Overall credit card debt has never been higher. The Federal Reserve reports that there is now more than $1 trillion dollars of credit card debt in the U.S. Sky high credit card interest rates are one reason it’s so hard for people to pay off their credit card debt.

That’s why it’s incredibly important to find ways to get a lower APR on your credit card. Otherwise, you’ll be paying off the credit card for what feels like forever.

If you want to get a lower rate on your credit card but aren’t sure how don’t worry, I’ve got you covered.

It’s Absolutely Possible to Get a Lower APR

Blue credit cards sitting on a silver laptop next to pens and a wallet with more cards inside

Have you wanted a lower APR but aren’t sure how to do it? Or, are you worried that you won’t get approved for a lower rate? If so, you’re not alone.

Most people never even try to get a lower rate for two reasons:

  • They don’t know it’s possible
  • If they do know it’s possible, they fear rejection

That’s the conclusion of a CreditCards.com survey that polled 1,589 credit card holders in the United States. Participants were asked if they had ever tried to get their card issuer to:

  • Waive a fee
  • Raise credit card limits
  • Reverse a late payment fee
  • Lower a credit card interest rate
  • Reduce credit card annual fees

The survey found some great results:

  • 56% of people who asked got a lower interest rate (APR).
  • 70% of people who asked got an annual fee waived or lowered.
  • 84% of people who asked got a late fee waived.
  • 85% of people who asked received a higher credit limit.

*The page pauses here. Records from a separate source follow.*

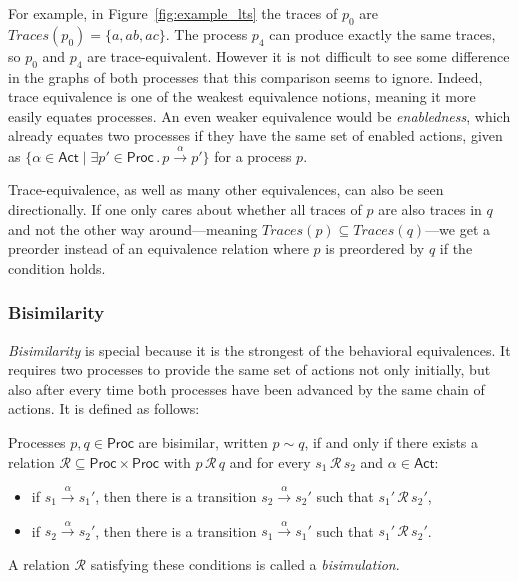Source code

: For example, in Figure~\ref{fig:example_lts} the traces of $p_0$ are
$Traces(p_0) = \{a, ab, ac\}$.
The process $p_4$ can produce exactly the same traces,
so $p_0$ and $p_4$ are trace-equivalent.
However it is not difficult to see some difference in the graphs of both
processes that this comparison seems to ignore.
Indeed, trace equivalence is one of the weakest equivalence notions,
meaning it more easily equates processes.
An even weaker equivalence would be \emph{enabledness},
which already equates two processes
if they have the same set of enabled actions,
given as
$\{\alpha \in \mathsf{Act} \mid
   \exists p' \in \mathsf{Proc}\,.\,p \xrightarrow{\alpha} p'\}$
for a process $p$.

Trace-equivalence, as well as many other equivalences,
can also be seen directionally.
If one only cares about whether all traces of $p$ are also traces in $q$ and
not the other way around---meaning $Traces(p) \subseteq Traces(q)$---we get a
preorder instead of an equivalence relation where $p$ is preordered by $q$
if the condition holds.


\subsubsection{Bisimilarity}

\emph{Bisimilarity} is special because it is the strongest of the behavioral
equivalences.
It requires two processes to provide the same set of actions not only initially,
but also after every time both processes have been advanced
by the same chain of actions.
It is defined as follows:

\begin{definition}\label{def:bisimulation}
    Processes $p, q \in \mathsf{Proc}$ are bisimilar, written $p \sim q$,
    if and only if there exists a relation
    $\mathcal{R} \subseteq \mathsf{Proc} \times \mathsf{Proc}$
    with $p\, \mathcal{R}\, q$ and for every $s_1\, \mathcal{R}\, s_2$ and
    $\alpha \in \mathsf{Act}$:
    \begin{itemize}
        \item if $s_1 \xrightarrow{\alpha} s_1'$, then there is a transition
            $s_2 \xrightarrow{\alpha} s_2'$ such that $s_1'\, \mathcal{R}\, s_2'$,
        \item if $s_2 \xrightarrow{\alpha} s_2'$, then there is a transition
            $s_1 \xrightarrow{\alpha} s_1'$ such that $s_1'\, \mathcal{R}\, s_2'$.
    \end{itemize}
    A relation $\mathcal{R}$ satisfying these conditions is called a
    \emph{bisimulation}.
\end{definition}


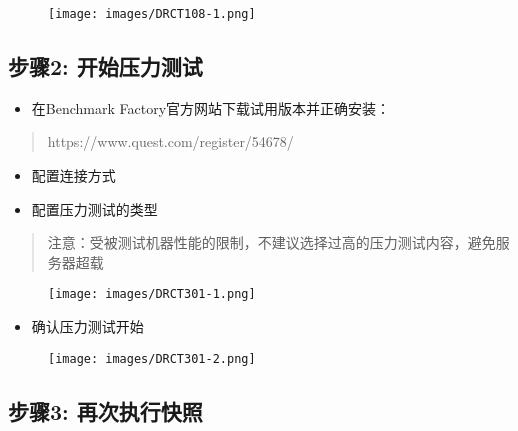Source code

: \begin{figure}[htbp]
\centering
\texttt{[image: images/DRCT108-1.png]}
\end{figure}

\subsection{步骤2: 开始压力测试}
\label{步骤2:开始压力测试}

\begin{itemize}
\item 在Benchmark Factory官方网站下载试用版本并正确安装：

\end{itemize}

\begin{quote}

https:\slash \slash www.quest.com\slash register\slash 54678\slash 
\end{quote}

\begin{itemize}
\item 配置连接方式

\item 配置压力测试的类型

\end{itemize}

\begin{quote}

注意：受被测试机器性能的限制，不建议选择过高的压力测试内容，避免服务器超载
\end{quote}

\begin{figure}[htbp]
\centering
\texttt{[image: images/DRCT301-1.png]}
\end{figure}

\begin{itemize}
\item 确认压力测试开始

\end{itemize}

\begin{figure}[htbp]
\centering
\texttt{[image: images/DRCT301-2.png]}
\end{figure}

\subsection{步骤3: 再次执行快照}
\label{步骤3:再次执行快照}

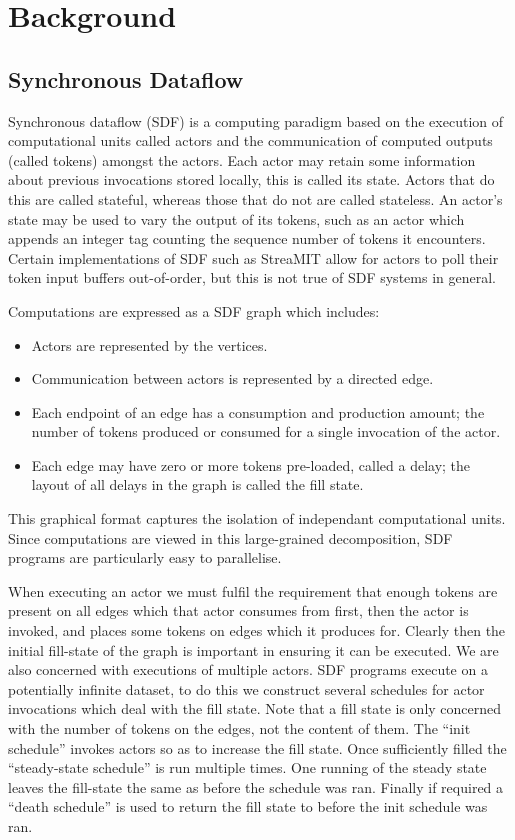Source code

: \chapter{Background}
\section{Synchronous Dataflow}
Synchronous dataflow (SDF) is a computing paradigm based on the execution of computational units called actors and the communication of computed outputs (called tokens) amongst the actors.
Each actor may retain some information about previous invocations stored locally, this is called its state.
Actors that do this are called stateful, whereas those that do not are called stateless.
An actor's state may be used to vary the output of its tokens, such as an actor which appends an integer tag counting the sequence number of tokens it encounters.
Certain implementations of SDF such as StreaMIT \cite{thies02} allow for actors to poll their token input buffers out-of-order, but this is not true of SDF systems in general.

Computations are expressed as a SDF graph which includes:
\begin{itemize}
	\item Actors are represented by the vertices.
	\item Communication between actors is represented by a directed edge.
	\item Each endpoint of an edge has a consumption and production amount; the number of tokens produced or consumed for a single invocation of the actor.
	\item Each edge may have zero or more tokens pre-loaded, called a delay; the layout of all delays in the graph is called the fill state.
\end{itemize}
This graphical format captures the isolation of independant computational units.
Since computations are viewed in this large-grained decomposition, SDF programs are particularly easy to parallelise.

When executing an actor we must fulfil the requirement that enough tokens are present on all edges which that actor consumes from first, then the actor is invoked, and places some tokens on edges which it produces for.
Clearly then the initial fill-state of the graph is important in ensuring it can be executed.
We are also concerned with executions of multiple actors.
SDF programs execute on a potentially infinite dataset, to do this we construct several schedules for actor invocations which deal with the fill state.
Note that a fill state is only concerned with the number of tokens on the edges, not the content of them.
The ``init schedule'' invokes actors so as to increase the fill state.
Once sufficiently filled the ``steady-state schedule'' is run multiple times.
One running of the steady state leaves the fill-state the same as before the schedule was ran.
Finally if required a ``death schedule'' is used to return the fill state to before the init schedule was ran.

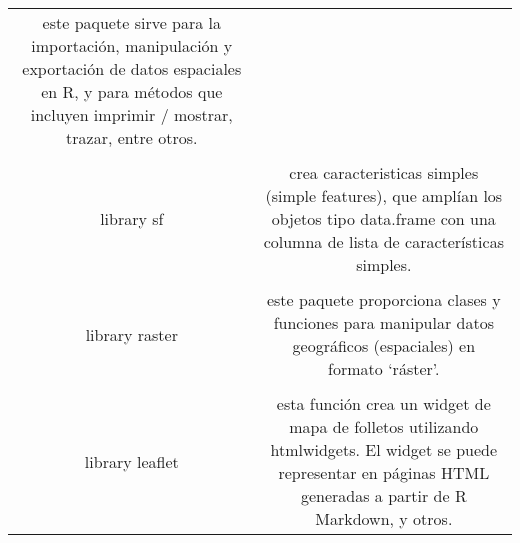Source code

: \documentclass[11pt,]{article}
\begin{document}
\begin{longtable}[]{@{}cc@{}}
\begin{minipage}[t]{0.88\columnwidth}
este paquete sirve para la importación, manipulación y exportación de
datos espaciales en R, y para métodos que incluyen imprimir / mostrar,
trazar, entre otros.\strut
\end{minipage}\tabularnewline
\begin{minipage}[t]{0.07\columnwidth}\centering\strut
\strut
\end{minipage} & \begin{minipage}[t]{0.88\columnwidth}\centering\strut
\strut
\end{minipage}\tabularnewline
\begin{minipage}[t]{0.07\columnwidth}\centering\strut
library sf\strut
\end{minipage} & \begin{minipage}[t]{0.88\columnwidth}\centering\strut
crea caracteristicas simples (simple features), que amplían los objetos
tipo data.frame con una columna de lista de características
simples.\strut
\end{minipage}\tabularnewline
\begin{minipage}[t]{0.07\columnwidth}\centering\strut
\strut
\end{minipage} & \begin{minipage}[t]{0.88\columnwidth}\centering\strut
\strut
\end{minipage}\tabularnewline
\begin{minipage}[t]{0.07\columnwidth}\centering\strut
library raster\strut
\end{minipage} & \begin{minipage}[t]{0.88\columnwidth}\centering\strut
este paquete proporciona clases y funciones para manipular datos
geográficos (espaciales) en formato `ráster'.\strut
\end{minipage}\tabularnewline
\begin{minipage}[t]{0.07\columnwidth}\centering\strut
\strut
\end{minipage} & \begin{minipage}[t]{0.88\columnwidth}\centering\strut
\strut
\end{minipage}\tabularnewline
\begin{minipage}[t]{0.07\columnwidth}\centering\strut
library leaflet\strut
\end{minipage} & \begin{minipage}[t]{0.88\columnwidth}\centering\strut
esta función crea un widget de mapa de folletos utilizando htmlwidgets.
El widget se puede representar en páginas HTML generadas a partir de R
Markdown, y otros.\strut
\end{minipage}\tabularnewline

\end{longtable}
\end{document}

These are great success rates! Start using these ways to get lower rates on your credit card and start paying off debt quickly and easily.

4 Ways to Get a Lower Rate on Your Credit Card

As shown in the survey above, most people aren’t aware they can contact credit card issuers to take advantage of all of these offers. But before you start contacting them asking for credit increases and waived fees you should get prepared.

It’s important to get your credit score in decent shape before asking for favors. As the results showed, it’s not a 100% guarantee that your requests are met just by contacting the card companies.

Before getting started, it’s important that you know the following:

  • Your credit score
  • How long you’ve owned the card
  • If you’ve made a late payment, and how recent it was
  • Credit utilization on this card and other credit cards (how much you owe divided by your credit limit(s))

If you know all of these items, it’ll make the call to your credit card issuer easier and less stressful. Plus, it will increase your chances of getting your request(s) met.

Here’s how to prepare for the most common requests.

1. How To Ask For a Reduced Interest Rate

How high is your APR on your credit card? 10%, 15%, or 20%+? Ask yourself, how much easier would it be if it were a few percentage points lower.

If you’re like most people, having a lower interest rate can make a huge difference and speed up the process of zeroing out your credit card debt. When you contact a credit card company to ask for a reduced interest rate, try to follow the script below for the call.

One thing to note in advance: Always be nice! Nice people tend to get treated better and have more requests met than someone who is rude, condescending and impatient.

While it’s easy to get worked up talking about your finances, remember there is a human being on the other line. And it’s not their fault you owe as much as you do.

Do Your Own Research

If you’re like me, I’m sure you get endless credit card offers in the mail and email. It’s important that you do your own homework before contacting your credit card provider.

Ideally, you want to have two or three offers from other issuers that you can use as leverage in the upcoming conversation. If you’ve opted out of having those offers sent by mail, make sure to check out available credit offers online before the call.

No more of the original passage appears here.